Exercise description »
Can you find the lines of the listing that include "focus" and copy every one?

═══ The input ═══

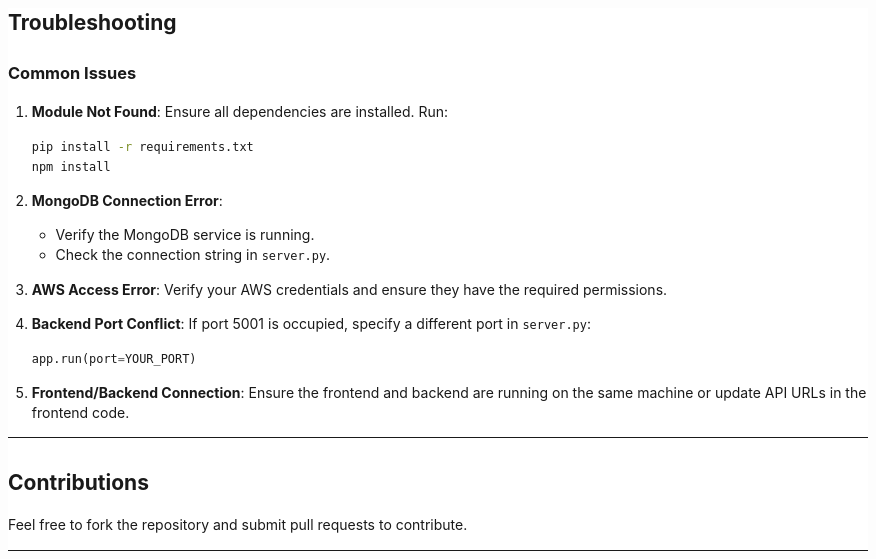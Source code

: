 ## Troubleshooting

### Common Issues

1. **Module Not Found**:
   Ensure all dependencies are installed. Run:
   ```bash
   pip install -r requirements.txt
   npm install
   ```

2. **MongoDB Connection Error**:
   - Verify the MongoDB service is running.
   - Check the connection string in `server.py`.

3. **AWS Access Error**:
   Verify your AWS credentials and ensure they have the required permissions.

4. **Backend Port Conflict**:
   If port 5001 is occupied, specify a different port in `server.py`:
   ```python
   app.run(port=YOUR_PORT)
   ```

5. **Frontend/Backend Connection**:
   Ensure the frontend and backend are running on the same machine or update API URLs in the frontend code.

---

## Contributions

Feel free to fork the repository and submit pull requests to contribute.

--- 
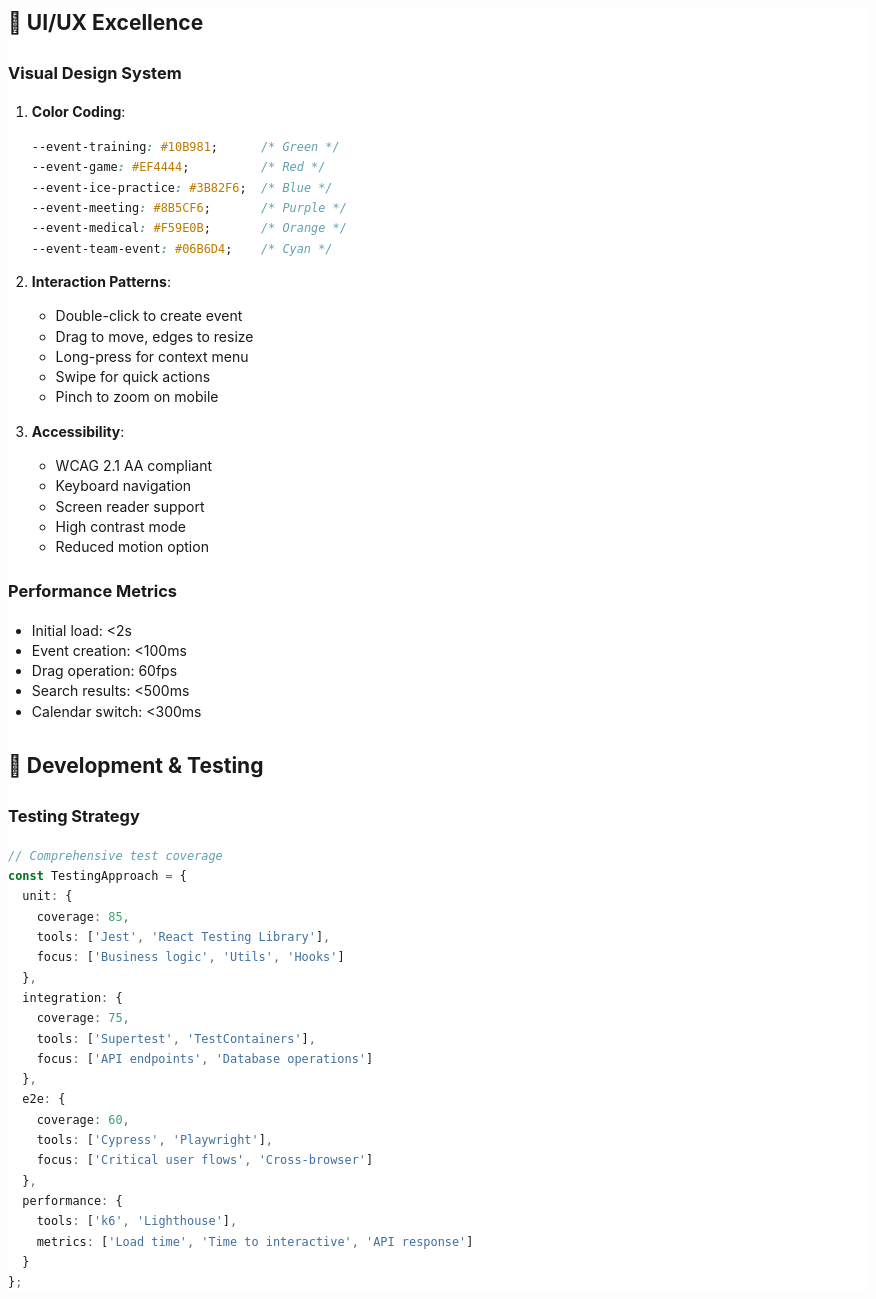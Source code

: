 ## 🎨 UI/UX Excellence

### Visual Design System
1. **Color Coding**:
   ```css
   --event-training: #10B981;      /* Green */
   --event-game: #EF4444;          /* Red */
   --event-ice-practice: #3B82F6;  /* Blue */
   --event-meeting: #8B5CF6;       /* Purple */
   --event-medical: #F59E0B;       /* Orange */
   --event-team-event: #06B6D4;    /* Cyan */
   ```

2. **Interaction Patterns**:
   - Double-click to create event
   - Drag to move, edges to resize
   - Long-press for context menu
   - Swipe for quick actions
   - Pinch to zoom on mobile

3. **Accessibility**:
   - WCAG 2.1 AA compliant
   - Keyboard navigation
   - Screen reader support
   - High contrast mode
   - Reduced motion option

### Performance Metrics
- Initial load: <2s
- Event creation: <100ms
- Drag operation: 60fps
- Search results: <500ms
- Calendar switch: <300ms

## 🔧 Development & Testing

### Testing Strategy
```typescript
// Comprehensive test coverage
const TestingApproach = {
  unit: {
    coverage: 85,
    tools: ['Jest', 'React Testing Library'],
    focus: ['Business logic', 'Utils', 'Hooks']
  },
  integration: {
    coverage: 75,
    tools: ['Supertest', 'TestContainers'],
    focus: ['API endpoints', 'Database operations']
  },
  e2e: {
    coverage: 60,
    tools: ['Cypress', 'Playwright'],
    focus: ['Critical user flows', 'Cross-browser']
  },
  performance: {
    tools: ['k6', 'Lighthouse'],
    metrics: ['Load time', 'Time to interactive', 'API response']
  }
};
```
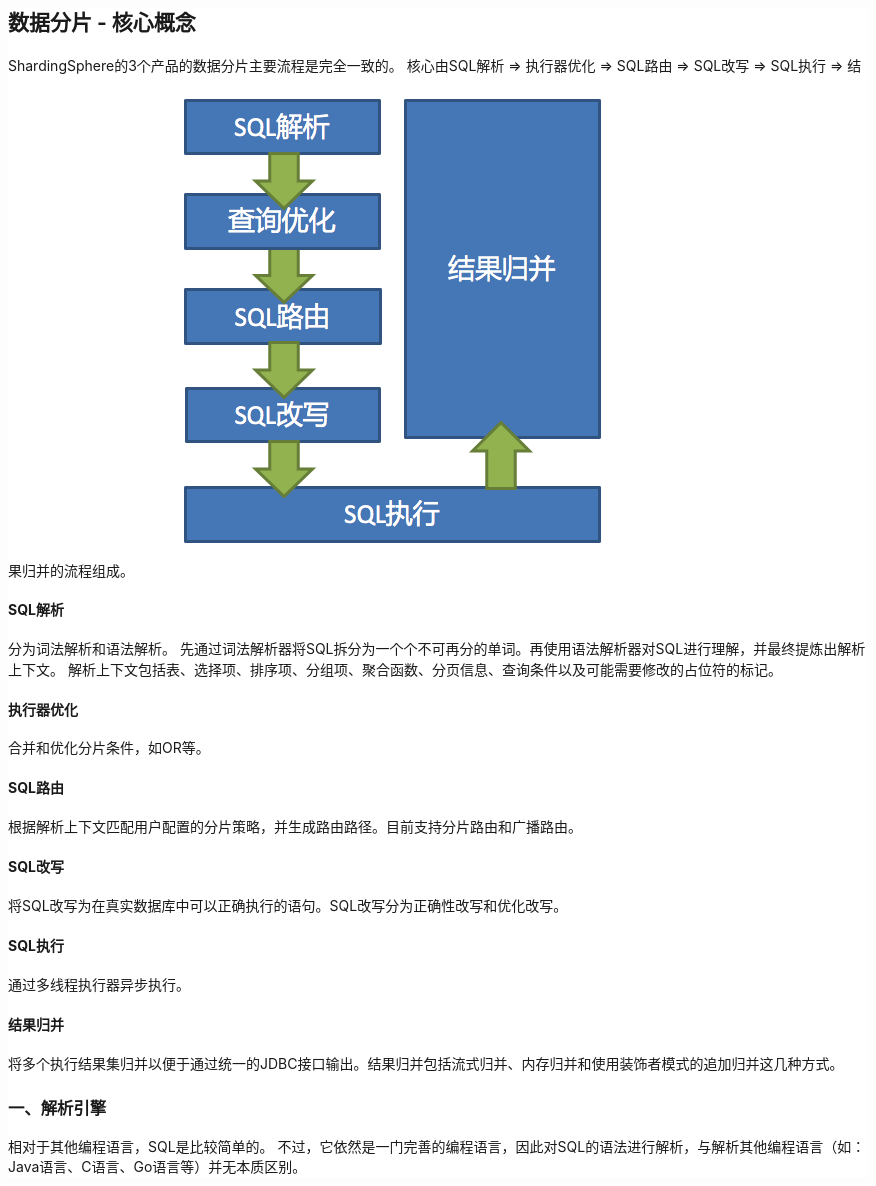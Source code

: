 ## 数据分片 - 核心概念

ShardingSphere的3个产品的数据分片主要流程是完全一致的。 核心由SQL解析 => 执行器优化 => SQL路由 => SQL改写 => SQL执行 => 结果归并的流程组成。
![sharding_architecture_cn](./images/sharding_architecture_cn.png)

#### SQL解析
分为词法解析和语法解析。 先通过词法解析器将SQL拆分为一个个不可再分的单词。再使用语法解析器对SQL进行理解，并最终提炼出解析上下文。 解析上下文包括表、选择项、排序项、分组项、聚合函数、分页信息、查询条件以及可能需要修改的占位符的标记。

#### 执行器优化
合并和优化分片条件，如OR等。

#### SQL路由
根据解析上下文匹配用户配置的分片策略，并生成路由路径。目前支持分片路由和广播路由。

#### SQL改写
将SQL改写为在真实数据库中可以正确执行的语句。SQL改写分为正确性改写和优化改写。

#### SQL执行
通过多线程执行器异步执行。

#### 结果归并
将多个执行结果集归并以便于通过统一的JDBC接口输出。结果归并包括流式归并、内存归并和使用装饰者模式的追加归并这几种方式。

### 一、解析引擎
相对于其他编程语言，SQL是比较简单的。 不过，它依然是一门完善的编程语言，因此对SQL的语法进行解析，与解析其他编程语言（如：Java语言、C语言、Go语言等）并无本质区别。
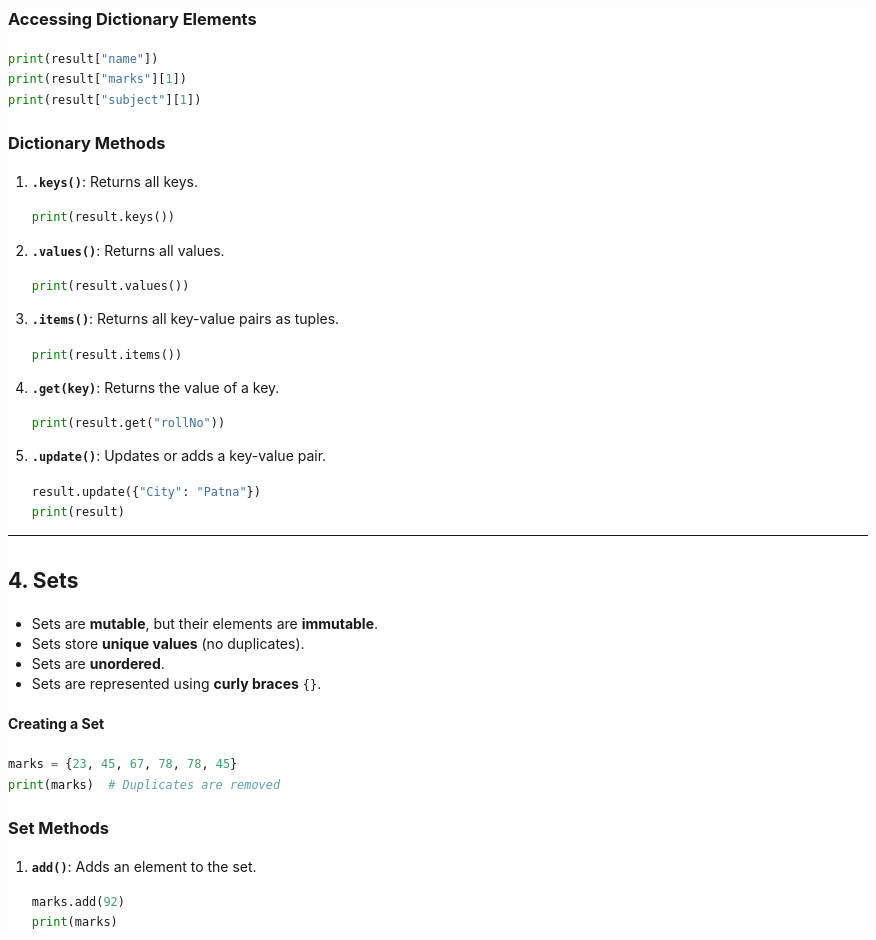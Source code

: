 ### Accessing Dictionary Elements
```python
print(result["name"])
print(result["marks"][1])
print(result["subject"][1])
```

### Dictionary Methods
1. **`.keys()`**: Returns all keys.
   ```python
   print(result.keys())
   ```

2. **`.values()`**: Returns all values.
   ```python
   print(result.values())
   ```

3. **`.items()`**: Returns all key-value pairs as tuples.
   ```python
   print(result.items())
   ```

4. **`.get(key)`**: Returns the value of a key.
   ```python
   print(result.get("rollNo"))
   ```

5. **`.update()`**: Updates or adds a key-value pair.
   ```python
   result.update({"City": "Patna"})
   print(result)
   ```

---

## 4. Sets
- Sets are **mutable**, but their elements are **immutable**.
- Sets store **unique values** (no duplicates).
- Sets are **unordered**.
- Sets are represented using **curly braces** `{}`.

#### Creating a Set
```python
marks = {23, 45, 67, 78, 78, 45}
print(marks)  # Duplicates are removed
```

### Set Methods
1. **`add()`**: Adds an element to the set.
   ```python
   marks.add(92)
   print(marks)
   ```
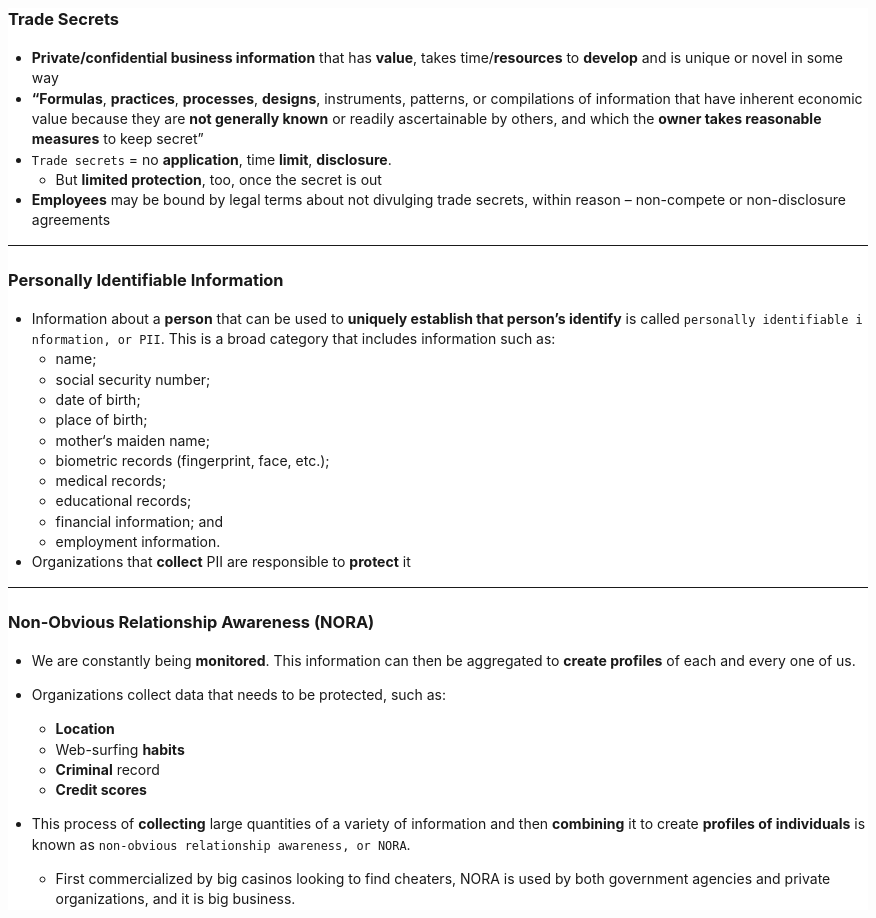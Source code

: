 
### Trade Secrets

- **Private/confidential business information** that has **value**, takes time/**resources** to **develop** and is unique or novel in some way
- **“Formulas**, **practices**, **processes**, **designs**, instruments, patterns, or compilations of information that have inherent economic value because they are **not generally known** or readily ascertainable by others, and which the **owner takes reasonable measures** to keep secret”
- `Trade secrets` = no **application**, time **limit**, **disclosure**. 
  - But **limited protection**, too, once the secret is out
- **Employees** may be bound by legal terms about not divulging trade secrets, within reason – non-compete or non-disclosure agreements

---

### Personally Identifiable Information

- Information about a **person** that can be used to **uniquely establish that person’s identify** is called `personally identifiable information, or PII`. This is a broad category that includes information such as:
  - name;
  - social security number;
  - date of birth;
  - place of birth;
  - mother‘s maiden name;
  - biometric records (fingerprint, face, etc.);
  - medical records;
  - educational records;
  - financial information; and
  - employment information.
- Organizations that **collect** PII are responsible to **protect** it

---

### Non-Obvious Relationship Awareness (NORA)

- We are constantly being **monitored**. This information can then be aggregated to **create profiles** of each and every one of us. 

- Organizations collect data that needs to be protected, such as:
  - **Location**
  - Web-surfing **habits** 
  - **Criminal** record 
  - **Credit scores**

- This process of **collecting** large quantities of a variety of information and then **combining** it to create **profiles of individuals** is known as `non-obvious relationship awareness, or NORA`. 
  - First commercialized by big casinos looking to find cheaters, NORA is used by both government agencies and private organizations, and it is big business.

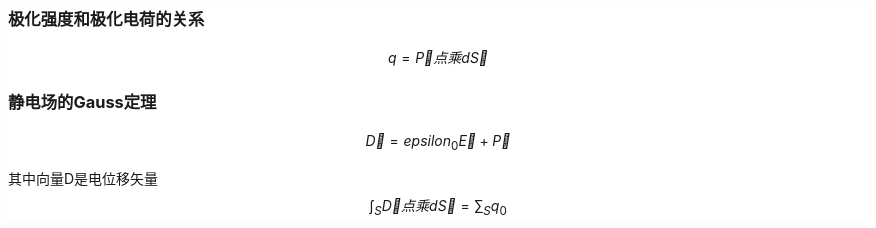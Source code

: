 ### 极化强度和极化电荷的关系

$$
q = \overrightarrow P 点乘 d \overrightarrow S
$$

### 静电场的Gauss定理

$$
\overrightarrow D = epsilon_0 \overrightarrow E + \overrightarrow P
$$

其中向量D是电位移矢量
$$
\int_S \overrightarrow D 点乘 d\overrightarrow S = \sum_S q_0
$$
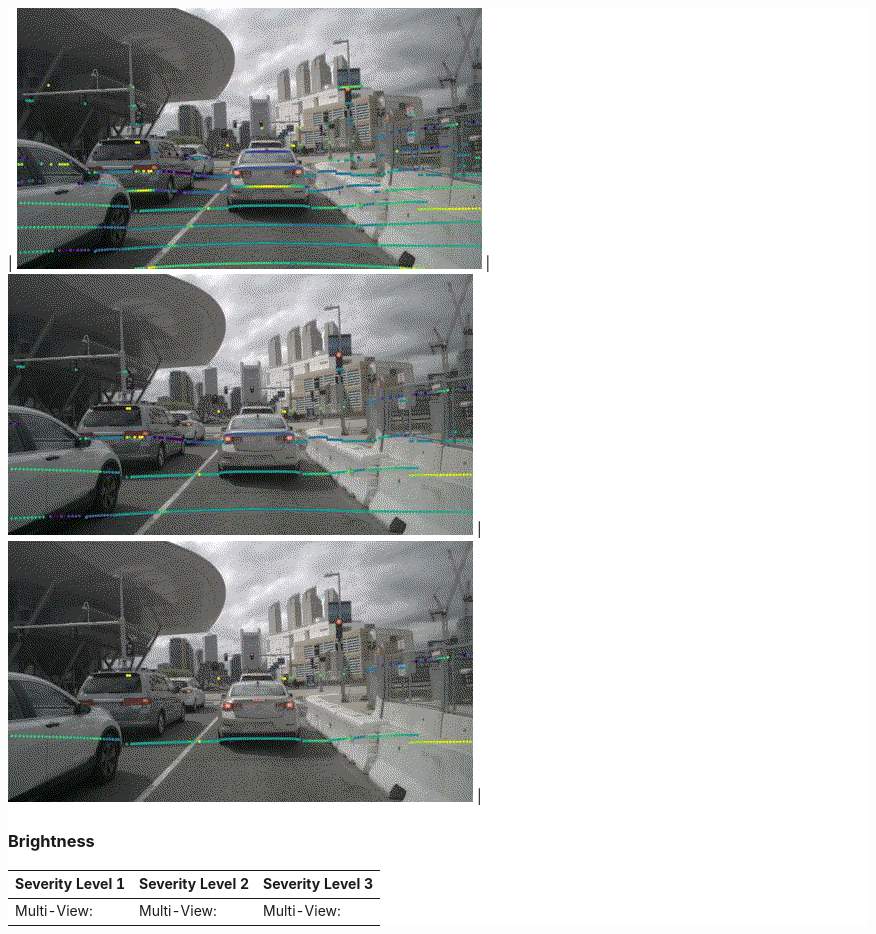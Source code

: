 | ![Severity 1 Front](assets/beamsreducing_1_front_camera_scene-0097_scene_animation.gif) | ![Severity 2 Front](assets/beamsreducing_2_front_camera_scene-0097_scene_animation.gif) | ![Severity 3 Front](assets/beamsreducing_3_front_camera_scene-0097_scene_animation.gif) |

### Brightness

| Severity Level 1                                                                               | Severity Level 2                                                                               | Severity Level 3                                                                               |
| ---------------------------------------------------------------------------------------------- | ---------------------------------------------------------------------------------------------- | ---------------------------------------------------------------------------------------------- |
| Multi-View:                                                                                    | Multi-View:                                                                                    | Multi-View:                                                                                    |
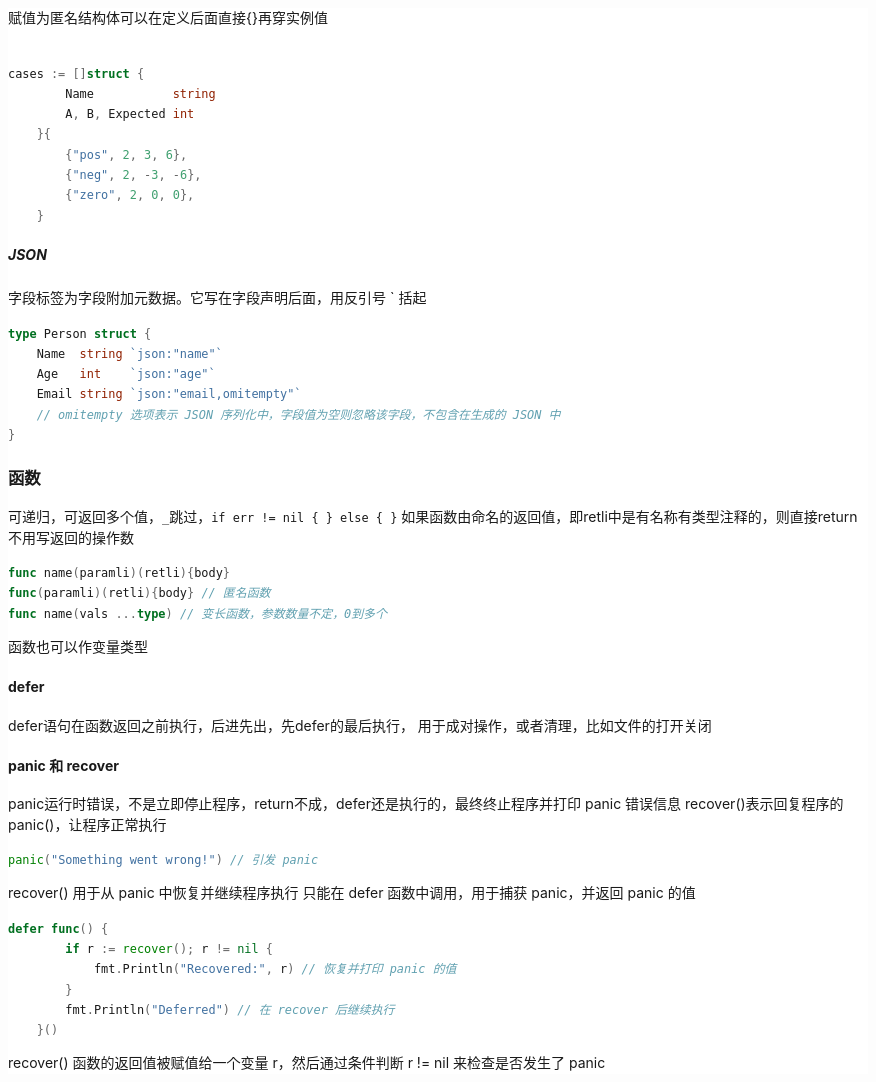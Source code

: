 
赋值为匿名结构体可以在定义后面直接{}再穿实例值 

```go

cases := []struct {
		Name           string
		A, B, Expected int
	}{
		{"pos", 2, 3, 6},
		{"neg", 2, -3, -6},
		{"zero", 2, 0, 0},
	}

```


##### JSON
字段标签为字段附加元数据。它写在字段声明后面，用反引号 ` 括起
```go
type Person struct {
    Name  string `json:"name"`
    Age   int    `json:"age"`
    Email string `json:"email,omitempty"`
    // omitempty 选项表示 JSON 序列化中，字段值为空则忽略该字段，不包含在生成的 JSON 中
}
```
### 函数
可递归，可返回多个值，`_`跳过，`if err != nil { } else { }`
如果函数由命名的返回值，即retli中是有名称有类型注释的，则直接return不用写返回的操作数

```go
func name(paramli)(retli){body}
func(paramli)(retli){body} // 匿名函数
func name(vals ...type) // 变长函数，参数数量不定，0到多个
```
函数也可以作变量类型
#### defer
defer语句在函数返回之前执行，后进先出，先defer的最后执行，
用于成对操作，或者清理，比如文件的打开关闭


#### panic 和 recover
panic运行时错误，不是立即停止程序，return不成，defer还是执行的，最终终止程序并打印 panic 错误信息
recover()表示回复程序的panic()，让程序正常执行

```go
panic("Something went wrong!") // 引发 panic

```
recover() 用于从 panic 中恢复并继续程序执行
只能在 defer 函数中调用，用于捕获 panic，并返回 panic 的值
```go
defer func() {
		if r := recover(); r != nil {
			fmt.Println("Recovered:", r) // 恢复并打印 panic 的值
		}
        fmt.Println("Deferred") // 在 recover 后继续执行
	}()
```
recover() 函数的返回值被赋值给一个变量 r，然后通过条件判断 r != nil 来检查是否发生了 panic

═══

Exercise response »
    focus: ['Business logic', 'Utils', 'Hooks']
    focus: ['API endpoints', 'Database operations']
    focus: ['Critical user flows', 'Cross-browser']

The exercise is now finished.